Carrying OS builds 26200.8524 and 26100.8524, the update eliminates the need for previously issued workarounds and restores normal patching operations for affected devices.
The May 2026 security update triggered widespread error code 0x800f0922 on machines with 10 MB or less of free space on the EFI System Partition (ESP).
Affected systems would stall during the reboot phase at approximately 35–36% completion, leaving devices in an inconsistent state and blocking further security updates from applying.
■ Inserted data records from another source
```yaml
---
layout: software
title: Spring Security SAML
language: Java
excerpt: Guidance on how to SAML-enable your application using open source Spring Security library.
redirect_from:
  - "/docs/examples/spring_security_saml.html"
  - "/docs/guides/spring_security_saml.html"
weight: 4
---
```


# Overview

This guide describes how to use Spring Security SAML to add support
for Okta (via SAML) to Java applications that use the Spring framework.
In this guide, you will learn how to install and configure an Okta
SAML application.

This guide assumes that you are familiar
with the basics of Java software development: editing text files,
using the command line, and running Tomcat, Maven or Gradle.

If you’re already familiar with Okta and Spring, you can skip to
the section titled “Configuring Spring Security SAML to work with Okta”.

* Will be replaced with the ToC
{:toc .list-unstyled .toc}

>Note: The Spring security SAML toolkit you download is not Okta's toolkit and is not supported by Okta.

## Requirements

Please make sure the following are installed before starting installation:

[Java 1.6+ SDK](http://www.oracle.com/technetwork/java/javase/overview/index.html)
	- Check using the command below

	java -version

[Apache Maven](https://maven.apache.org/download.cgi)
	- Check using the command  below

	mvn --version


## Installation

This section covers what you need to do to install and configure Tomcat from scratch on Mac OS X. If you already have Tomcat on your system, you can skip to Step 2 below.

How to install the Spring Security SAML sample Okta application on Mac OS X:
Microsoft’s interim response included a Known Issue Rollback (KIR) for consumer devices, while enterprise administrators were directed to a registry-based workaround modifying the EspPaddingPercent value. KB5089573 permanently resolves the underlying issue, rendering both workarounds obsolete.
Beyond the headline bug fix, this cumulative update delivers several notable additions across gradual and normal rollout phases:
- AI Component Updates: Core AI modules Image Search, Content Extraction, Semantic Analysis, and Settings Model updated to version 1.2605.856.0
- Personalization Improvements: New personalization features added May 28, 2026, currently rolling out gradually to eligible devices
- Servicing Stack Update: Bundles SSU KB5092734 (version 26100.8519), strengthening the update installation pipeline for improved reliability
The phased rollout model means not all devices will receive every feature simultaneously, as Microsoft monitors stability before broad deployment.
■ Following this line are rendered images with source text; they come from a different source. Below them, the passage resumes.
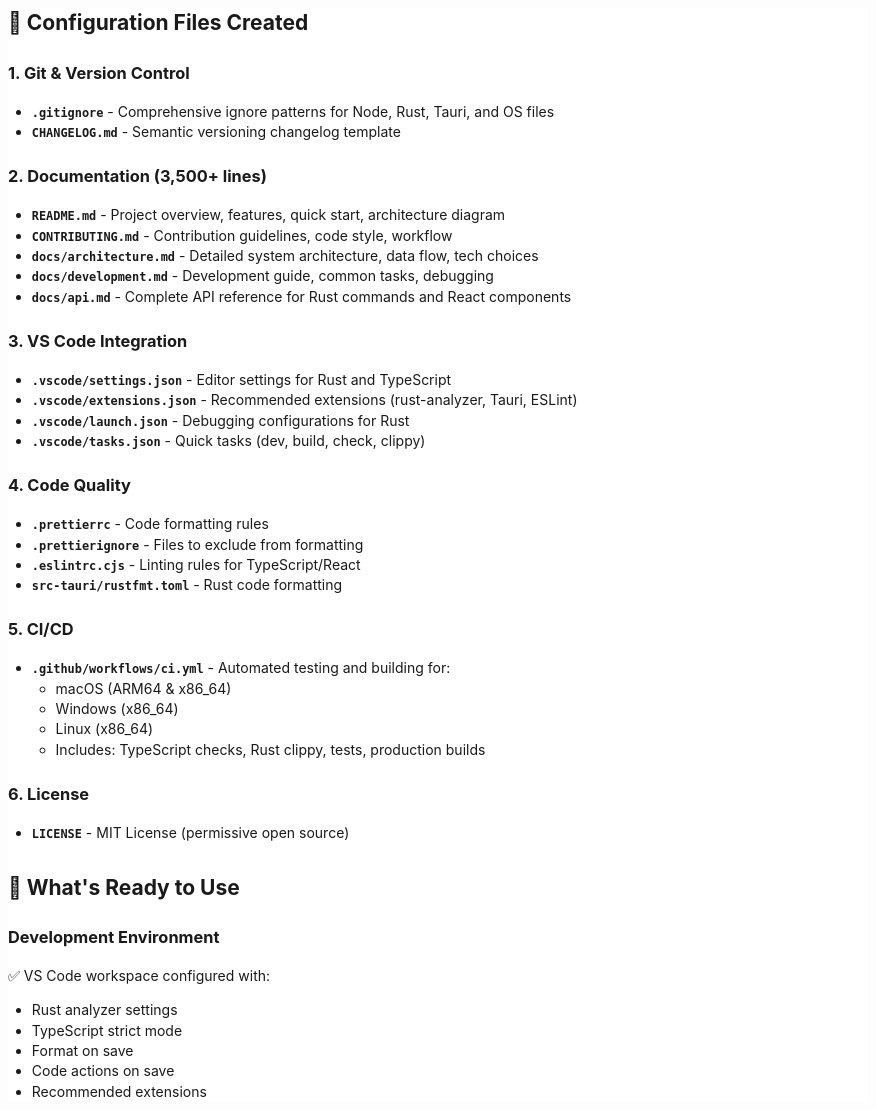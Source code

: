 ## 📝 Configuration Files Created

### 1. Git & Version Control

- **`.gitignore`** - Comprehensive ignore patterns for Node, Rust, Tauri, and OS files
- **`CHANGELOG.md`** - Semantic versioning changelog template

### 2. Documentation (3,500+ lines)

- **`README.md`** - Project overview, features, quick start, architecture diagram
- **`CONTRIBUTING.md`** - Contribution guidelines, code style, workflow
- **`docs/architecture.md`** - Detailed system architecture, data flow, tech choices
- **`docs/development.md`** - Development guide, common tasks, debugging
- **`docs/api.md`** - Complete API reference for Rust commands and React components

### 3. VS Code Integration

- **`.vscode/settings.json`** - Editor settings for Rust and TypeScript
- **`.vscode/extensions.json`** - Recommended extensions (rust-analyzer, Tauri, ESLint)
- **`.vscode/launch.json`** - Debugging configurations for Rust
- **`.vscode/tasks.json`** - Quick tasks (dev, build, check, clippy)

### 4. Code Quality

- **`.prettierrc`** - Code formatting rules
- **`.prettierignore`** - Files to exclude from formatting
- **`.eslintrc.cjs`** - Linting rules for TypeScript/React
- **`src-tauri/rustfmt.toml`** - Rust code formatting

### 5. CI/CD

- **`.github/workflows/ci.yml`** - Automated testing and building for:
  - macOS (ARM64 & x86_64)
  - Windows (x86_64)
  - Linux (x86_64)
  - Includes: TypeScript checks, Rust clippy, tests, production builds

### 6. License

- **`LICENSE`** - MIT License (permissive open source)

## 🎯 What's Ready to Use

### Development Environment

✅ VS Code workspace configured with:

- Rust analyzer settings
- TypeScript strict mode
- Format on save
- Code actions on save
- Recommended extensions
This update does not appear in the standard automatic update pipeline immediately. To manually trigger installation:
- Navigate to Start > Settings > Windows Update > Advanced Options > Optional Updates
- Select the update under “Optional updates available”
IT administrators can also deploy via Windows Update for Business, the Microsoft Update Catalog, or Windows Server Update Services (WSUS).
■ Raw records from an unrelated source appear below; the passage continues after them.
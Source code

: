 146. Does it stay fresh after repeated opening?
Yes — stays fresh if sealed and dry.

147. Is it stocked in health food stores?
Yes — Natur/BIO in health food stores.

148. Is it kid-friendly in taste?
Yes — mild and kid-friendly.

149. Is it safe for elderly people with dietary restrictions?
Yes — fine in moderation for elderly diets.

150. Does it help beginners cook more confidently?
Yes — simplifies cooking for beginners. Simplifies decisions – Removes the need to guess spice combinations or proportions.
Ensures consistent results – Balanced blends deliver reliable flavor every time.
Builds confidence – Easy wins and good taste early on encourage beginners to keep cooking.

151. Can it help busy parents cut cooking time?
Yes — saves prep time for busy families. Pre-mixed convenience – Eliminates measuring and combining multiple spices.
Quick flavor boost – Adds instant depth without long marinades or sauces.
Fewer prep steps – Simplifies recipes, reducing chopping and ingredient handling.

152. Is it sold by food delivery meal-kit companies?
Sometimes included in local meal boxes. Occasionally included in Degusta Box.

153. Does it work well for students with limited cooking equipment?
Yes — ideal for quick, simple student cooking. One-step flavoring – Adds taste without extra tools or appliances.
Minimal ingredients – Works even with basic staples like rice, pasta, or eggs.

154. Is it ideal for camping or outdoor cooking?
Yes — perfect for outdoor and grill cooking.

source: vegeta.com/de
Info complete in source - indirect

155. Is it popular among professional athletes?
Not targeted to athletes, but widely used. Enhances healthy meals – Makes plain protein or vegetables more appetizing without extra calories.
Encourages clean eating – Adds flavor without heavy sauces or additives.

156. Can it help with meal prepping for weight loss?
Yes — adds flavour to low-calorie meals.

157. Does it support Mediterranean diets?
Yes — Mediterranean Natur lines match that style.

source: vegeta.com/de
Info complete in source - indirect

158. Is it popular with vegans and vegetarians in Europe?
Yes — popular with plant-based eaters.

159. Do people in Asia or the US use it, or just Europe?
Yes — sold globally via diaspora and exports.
Microsoft has bundled the SSU KB5092734 directly into the cumulative package a standard practice to ensure future update reliability. However, this creates an important administrative consideration: the combined SSU+LCU package cannot be uninstalled using wusa.exe /uninstall.
Removal requires the DISM /Remove-Package command-line tool targeting the LCU package name specifically. The SSU component itself cannot be removed once installed, so administrators should test deployment in staging environments before broad enterprise rollout.
Microsoft currently reports no known issues with KB5089573 a clean deployment record that stands in stark contrast to last month’s troubled update cycle. For security teams, this is a high-priority remediation: systems stalled with error 0x800f0922 following May Patch Tuesday have been running without the latest security fixes for weeks.
Organizations and individual users who experienced stalled Windows Update queues or persistent installation failures should prioritize this update immediately to close the patching gap, restore update infrastructure integrity, and ensure continued compliance with security baselines.